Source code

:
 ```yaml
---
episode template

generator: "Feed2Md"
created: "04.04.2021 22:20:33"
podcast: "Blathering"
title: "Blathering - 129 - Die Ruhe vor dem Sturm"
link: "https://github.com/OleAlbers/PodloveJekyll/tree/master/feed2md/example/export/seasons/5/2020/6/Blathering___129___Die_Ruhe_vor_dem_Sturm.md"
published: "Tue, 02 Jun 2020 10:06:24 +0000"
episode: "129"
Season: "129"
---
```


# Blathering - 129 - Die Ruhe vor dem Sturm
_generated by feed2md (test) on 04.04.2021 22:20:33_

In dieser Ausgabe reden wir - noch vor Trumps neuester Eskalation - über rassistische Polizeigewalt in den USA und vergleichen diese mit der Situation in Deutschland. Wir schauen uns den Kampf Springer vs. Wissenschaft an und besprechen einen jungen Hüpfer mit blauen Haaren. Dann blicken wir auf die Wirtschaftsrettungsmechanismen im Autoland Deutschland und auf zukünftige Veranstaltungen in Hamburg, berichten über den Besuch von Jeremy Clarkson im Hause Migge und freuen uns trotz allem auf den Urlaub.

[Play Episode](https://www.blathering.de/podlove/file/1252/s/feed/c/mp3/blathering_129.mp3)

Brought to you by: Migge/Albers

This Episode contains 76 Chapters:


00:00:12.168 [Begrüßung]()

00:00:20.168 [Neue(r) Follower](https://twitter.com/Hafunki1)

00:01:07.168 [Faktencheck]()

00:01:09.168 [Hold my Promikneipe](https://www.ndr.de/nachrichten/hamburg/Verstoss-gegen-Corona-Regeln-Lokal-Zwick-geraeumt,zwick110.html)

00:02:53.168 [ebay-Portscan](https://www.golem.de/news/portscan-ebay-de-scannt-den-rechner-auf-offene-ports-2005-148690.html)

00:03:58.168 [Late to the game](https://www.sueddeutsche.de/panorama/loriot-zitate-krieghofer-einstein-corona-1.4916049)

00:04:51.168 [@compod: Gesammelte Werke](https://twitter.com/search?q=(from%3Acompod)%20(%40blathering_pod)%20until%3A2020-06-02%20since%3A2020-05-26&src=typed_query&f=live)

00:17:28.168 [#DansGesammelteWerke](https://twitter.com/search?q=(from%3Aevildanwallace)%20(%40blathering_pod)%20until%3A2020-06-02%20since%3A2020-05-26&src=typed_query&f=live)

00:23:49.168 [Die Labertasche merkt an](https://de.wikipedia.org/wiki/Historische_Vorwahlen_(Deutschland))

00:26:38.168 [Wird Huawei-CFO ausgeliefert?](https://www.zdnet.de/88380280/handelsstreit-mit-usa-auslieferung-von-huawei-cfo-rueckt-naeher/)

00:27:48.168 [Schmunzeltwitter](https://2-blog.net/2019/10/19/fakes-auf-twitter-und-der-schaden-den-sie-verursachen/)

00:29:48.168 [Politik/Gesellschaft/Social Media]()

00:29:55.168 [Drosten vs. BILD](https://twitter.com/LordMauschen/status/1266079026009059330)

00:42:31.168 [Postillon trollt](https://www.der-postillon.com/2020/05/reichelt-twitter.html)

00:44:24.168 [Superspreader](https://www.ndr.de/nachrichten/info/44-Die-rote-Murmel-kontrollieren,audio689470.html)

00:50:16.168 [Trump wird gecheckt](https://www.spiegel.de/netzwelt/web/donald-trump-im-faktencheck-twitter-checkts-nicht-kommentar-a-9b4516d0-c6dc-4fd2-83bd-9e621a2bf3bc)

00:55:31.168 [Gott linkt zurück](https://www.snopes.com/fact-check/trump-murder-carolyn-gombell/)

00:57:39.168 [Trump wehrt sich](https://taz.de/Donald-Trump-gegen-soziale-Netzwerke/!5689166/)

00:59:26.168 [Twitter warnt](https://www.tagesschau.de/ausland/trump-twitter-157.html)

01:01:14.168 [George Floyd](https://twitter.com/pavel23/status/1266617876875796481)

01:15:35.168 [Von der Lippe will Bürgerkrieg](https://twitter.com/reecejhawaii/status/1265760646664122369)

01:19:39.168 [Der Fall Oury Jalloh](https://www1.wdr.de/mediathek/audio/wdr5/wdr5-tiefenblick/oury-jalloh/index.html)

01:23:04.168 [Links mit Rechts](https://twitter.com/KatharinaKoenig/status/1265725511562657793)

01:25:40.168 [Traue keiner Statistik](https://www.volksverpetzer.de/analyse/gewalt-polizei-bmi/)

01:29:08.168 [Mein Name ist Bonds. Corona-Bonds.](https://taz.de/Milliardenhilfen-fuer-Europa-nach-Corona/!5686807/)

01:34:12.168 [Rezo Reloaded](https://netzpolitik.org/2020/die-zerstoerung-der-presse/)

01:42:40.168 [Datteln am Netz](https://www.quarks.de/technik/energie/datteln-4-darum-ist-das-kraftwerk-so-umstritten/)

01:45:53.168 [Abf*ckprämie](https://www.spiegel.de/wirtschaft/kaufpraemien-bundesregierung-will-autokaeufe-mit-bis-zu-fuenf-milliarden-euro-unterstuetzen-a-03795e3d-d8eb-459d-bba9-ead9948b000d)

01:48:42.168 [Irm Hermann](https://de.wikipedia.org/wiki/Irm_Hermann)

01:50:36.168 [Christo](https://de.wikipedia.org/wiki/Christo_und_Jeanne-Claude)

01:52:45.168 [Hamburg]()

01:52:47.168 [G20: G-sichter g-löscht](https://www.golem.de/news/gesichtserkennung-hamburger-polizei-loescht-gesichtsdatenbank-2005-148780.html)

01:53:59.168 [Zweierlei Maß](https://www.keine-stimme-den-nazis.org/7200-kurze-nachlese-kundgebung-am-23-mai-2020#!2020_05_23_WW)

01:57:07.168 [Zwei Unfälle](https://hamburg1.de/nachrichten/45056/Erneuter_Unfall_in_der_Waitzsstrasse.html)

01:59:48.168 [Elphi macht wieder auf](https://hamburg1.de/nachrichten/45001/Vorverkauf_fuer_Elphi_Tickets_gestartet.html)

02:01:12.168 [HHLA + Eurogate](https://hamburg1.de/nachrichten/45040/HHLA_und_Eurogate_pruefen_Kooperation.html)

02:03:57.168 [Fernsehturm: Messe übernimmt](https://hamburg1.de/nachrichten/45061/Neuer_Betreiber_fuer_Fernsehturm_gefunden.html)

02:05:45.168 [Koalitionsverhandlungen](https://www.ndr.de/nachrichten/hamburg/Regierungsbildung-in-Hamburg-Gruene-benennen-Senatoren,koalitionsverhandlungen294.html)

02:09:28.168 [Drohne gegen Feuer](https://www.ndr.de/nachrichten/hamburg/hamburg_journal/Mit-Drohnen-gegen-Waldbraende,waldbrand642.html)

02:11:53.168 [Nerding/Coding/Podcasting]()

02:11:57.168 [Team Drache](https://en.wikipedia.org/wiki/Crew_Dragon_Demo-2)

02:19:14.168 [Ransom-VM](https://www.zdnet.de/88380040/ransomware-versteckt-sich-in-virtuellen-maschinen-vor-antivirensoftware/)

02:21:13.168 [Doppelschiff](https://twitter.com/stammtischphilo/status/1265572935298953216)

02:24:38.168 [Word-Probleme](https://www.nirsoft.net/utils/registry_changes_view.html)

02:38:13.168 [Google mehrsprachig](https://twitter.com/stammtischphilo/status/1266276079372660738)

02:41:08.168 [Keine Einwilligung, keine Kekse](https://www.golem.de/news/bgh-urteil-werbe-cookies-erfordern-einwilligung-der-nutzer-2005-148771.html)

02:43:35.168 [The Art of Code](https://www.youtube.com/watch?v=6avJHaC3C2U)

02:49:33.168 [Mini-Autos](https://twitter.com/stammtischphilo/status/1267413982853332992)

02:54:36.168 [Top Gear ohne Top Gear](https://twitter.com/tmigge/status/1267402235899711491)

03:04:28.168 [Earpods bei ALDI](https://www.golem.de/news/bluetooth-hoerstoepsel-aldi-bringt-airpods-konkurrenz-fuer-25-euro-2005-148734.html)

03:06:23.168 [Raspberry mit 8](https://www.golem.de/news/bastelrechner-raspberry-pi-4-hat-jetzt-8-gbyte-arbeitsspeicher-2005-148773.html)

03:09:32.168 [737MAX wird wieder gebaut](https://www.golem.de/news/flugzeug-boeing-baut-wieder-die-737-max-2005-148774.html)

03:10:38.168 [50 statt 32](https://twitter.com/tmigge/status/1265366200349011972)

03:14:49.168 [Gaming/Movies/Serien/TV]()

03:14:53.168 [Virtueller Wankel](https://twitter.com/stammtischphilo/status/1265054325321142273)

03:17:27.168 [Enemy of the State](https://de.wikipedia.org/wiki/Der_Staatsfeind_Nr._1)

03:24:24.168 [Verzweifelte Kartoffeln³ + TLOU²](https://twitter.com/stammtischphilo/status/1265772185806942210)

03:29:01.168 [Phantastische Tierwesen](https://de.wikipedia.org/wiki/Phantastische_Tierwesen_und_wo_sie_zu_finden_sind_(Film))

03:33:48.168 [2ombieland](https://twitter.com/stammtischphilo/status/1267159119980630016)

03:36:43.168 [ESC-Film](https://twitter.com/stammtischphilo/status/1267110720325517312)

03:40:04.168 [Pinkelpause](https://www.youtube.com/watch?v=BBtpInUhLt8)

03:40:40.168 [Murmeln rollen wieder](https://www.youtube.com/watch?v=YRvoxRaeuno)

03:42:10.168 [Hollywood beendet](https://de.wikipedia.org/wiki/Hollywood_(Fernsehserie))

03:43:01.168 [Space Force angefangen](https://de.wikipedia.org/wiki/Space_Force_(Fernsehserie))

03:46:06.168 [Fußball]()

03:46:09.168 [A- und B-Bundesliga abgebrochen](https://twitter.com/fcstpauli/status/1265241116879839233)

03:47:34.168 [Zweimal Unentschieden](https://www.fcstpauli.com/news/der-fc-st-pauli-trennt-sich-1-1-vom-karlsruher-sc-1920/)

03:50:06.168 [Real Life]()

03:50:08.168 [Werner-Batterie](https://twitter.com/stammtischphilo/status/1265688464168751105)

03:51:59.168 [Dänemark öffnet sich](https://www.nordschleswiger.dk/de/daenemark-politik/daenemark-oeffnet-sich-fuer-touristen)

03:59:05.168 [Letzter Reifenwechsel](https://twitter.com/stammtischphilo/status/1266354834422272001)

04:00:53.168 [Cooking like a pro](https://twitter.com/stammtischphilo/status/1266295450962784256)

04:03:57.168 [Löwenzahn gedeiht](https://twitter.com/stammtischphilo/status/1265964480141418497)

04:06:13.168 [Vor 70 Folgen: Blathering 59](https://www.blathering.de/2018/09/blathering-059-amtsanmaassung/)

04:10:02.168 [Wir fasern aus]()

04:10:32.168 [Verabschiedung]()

━━━━━━━━

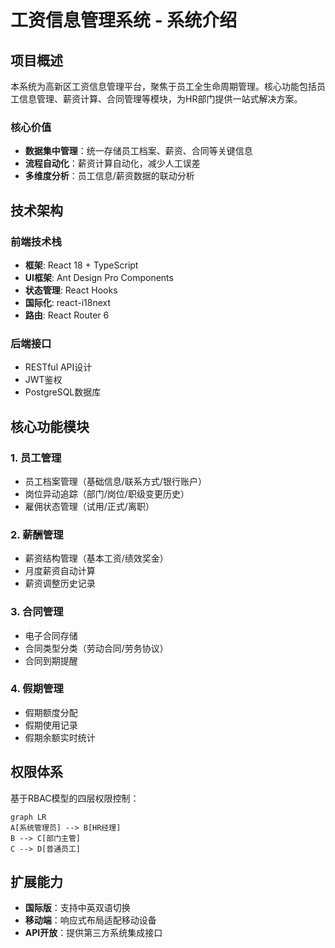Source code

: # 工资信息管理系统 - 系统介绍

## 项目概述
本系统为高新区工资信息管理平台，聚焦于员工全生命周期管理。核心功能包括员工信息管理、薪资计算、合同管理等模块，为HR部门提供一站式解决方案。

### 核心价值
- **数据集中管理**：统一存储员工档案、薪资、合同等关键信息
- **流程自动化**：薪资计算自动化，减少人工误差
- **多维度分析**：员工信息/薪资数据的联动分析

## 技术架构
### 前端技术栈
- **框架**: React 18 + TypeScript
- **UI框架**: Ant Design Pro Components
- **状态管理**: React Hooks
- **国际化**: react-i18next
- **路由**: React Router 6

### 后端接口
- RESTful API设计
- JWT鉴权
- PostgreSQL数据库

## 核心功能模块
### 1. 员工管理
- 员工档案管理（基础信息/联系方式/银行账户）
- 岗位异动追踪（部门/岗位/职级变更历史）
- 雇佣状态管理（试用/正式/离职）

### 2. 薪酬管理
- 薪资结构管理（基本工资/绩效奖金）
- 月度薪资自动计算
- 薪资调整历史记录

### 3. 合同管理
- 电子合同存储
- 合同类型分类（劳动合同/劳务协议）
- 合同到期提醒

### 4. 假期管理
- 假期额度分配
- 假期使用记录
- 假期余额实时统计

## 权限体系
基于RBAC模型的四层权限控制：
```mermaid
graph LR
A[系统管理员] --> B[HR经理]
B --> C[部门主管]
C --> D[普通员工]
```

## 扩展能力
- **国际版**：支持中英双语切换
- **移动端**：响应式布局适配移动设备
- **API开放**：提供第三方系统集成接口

━━━━━━━━

EXERCISE PROMPT ▸ Your reply is to repeat, unchanged, the lines above running from the one with "03:06:23.168 [Raspberry mit" up to and including the one with "03:24:24.168 [Verzweifelte Kartoffeln³".

TASK OUTPUT ▸
03:06:23.168 [Raspberry mit 8](https://www.golem.de/news/bastelrechner-raspberry-pi-4-hat-jetzt-8-gbyte-arbeitsspeicher-2005-148773.html)

03:09:32.168 [737MAX wird wieder gebaut](https://www.golem.de/news/flugzeug-boeing-baut-wieder-die-737-max-2005-148774.html)

03:10:38.168 [50 statt 32](https://twitter.com/tmigge/status/1265366200349011972)

03:14:49.168 [Gaming/Movies/Serien/TV]()

03:14:53.168 [Virtueller Wankel](https://twitter.com/stammtischphilo/status/1265054325321142273)

03:17:27.168 [Enemy of the State](https://de.wikipedia.org/wiki/Der_Staatsfeind_Nr._1)

03:24:24.168 [Verzweifelte Kartoffeln³ + TLOU²](https://twitter.com/stammtischphilo/status/1265772185806942210)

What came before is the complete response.